**Work instructions:** Each entry below should be echoed exactly, with pictures omitted.

**Data extracts:**
= = = =
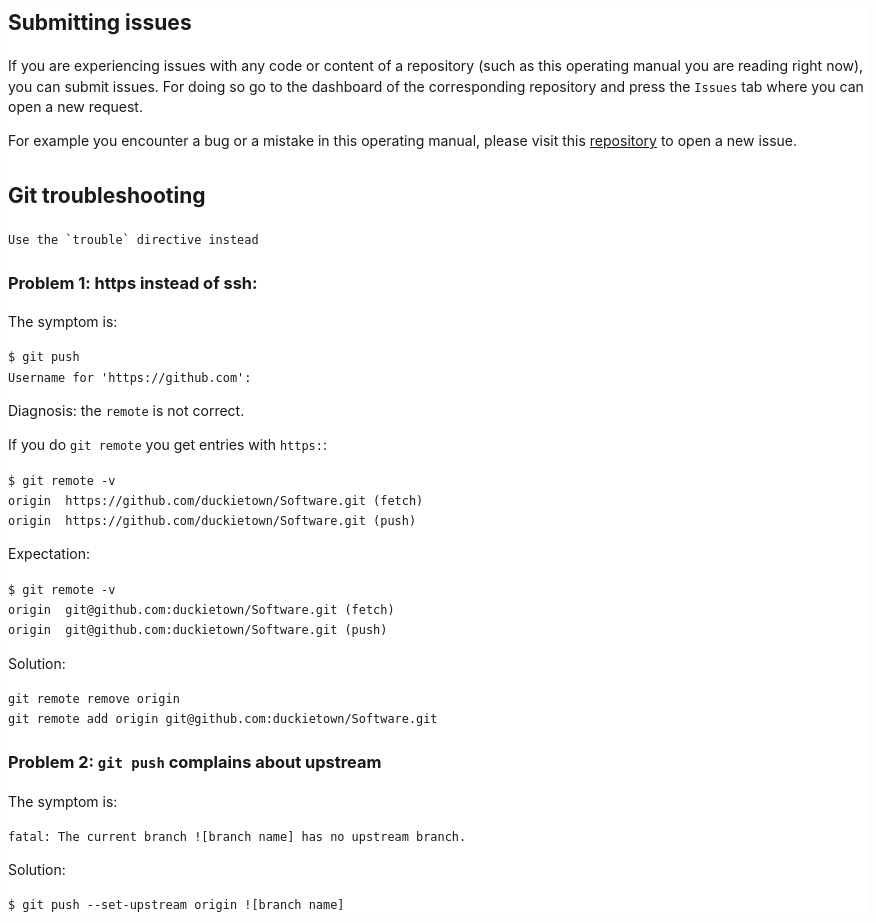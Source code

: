 
## Submitting issues

If you are experiencing issues with any code or content of a repository (such as this operating manual you are reading right now), you can submit issues. For doing so go to the dashboard of the corresponding repository and press the `Issues` tab where you can open a new request.

For example you encounter a bug or a mistake in this operating manual, please visit this [repository](https://github.com/duckietown/docs-opmanual_duckiebot/issues) to open a new issue.

## Git troubleshooting

```{todo}
Use the `trouble` directive instead
```

### Problem 1: https instead of ssh:

The symptom is:

    $ git push
    Username for 'https://github.com':

Diagnosis: the `remote` is not correct.

If you do `git remote` you get entries with `https:`:

    $ git remote -v
    origin  https://github.com/duckietown/Software.git (fetch)
    origin  https://github.com/duckietown/Software.git (push)

Expectation:

    $ git remote -v
    origin  git@github.com:duckietown/Software.git (fetch)
    origin  git@github.com:duckietown/Software.git (push)

Solution:

    git remote remove origin
    git remote add origin git@github.com:duckietown/Software.git


### Problem 2: `git push` complains about upstream

The symptom is:

    fatal: The current branch ![branch name] has no upstream branch.

Solution:

    $ git push --set-upstream origin ![branch name]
= = = =
**Written response:**
Source code

: 
## Submitting issues

If you are experiencing issues with any code or content of a repository (such as this operating manual you are reading right now), you can submit issues. For doing so go to the dashboard of the corresponding repository and press the `Issues` tab where you can open a new request.

For example you encounter a bug or a mistake in this operating manual, please visit this [repository](https://github.com/duckietown/docs-opmanual_duckiebot/issues) to open a new issue.

## Git troubleshooting

```{todo}
Use the `trouble` directive instead
```

### Problem 1: https instead of ssh:

The symptom is:

    $ git push
    Username for 'https://github.com':

Diagnosis: the `remote` is not correct.

If you do `git remote` you get entries with `https:`:

    $ git remote -v
    origin  https://github.com/duckietown/Software.git (fetch)
    origin  https://github.com/duckietown/Software.git (push)

Expectation:

    $ git remote -v
    origin  git@github.com:duckietown/Software.git (fetch)
    origin  git@github.com:duckietown/Software.git (push)

Solution:

    git remote remove origin
    git remote add origin git@github.com:duckietown/Software.git


### Problem 2: `git push` complains about upstream

The symptom is:

    fatal: The current branch ![branch name] has no upstream branch.

Solution:

    $ git push --set-upstream origin ![branch name]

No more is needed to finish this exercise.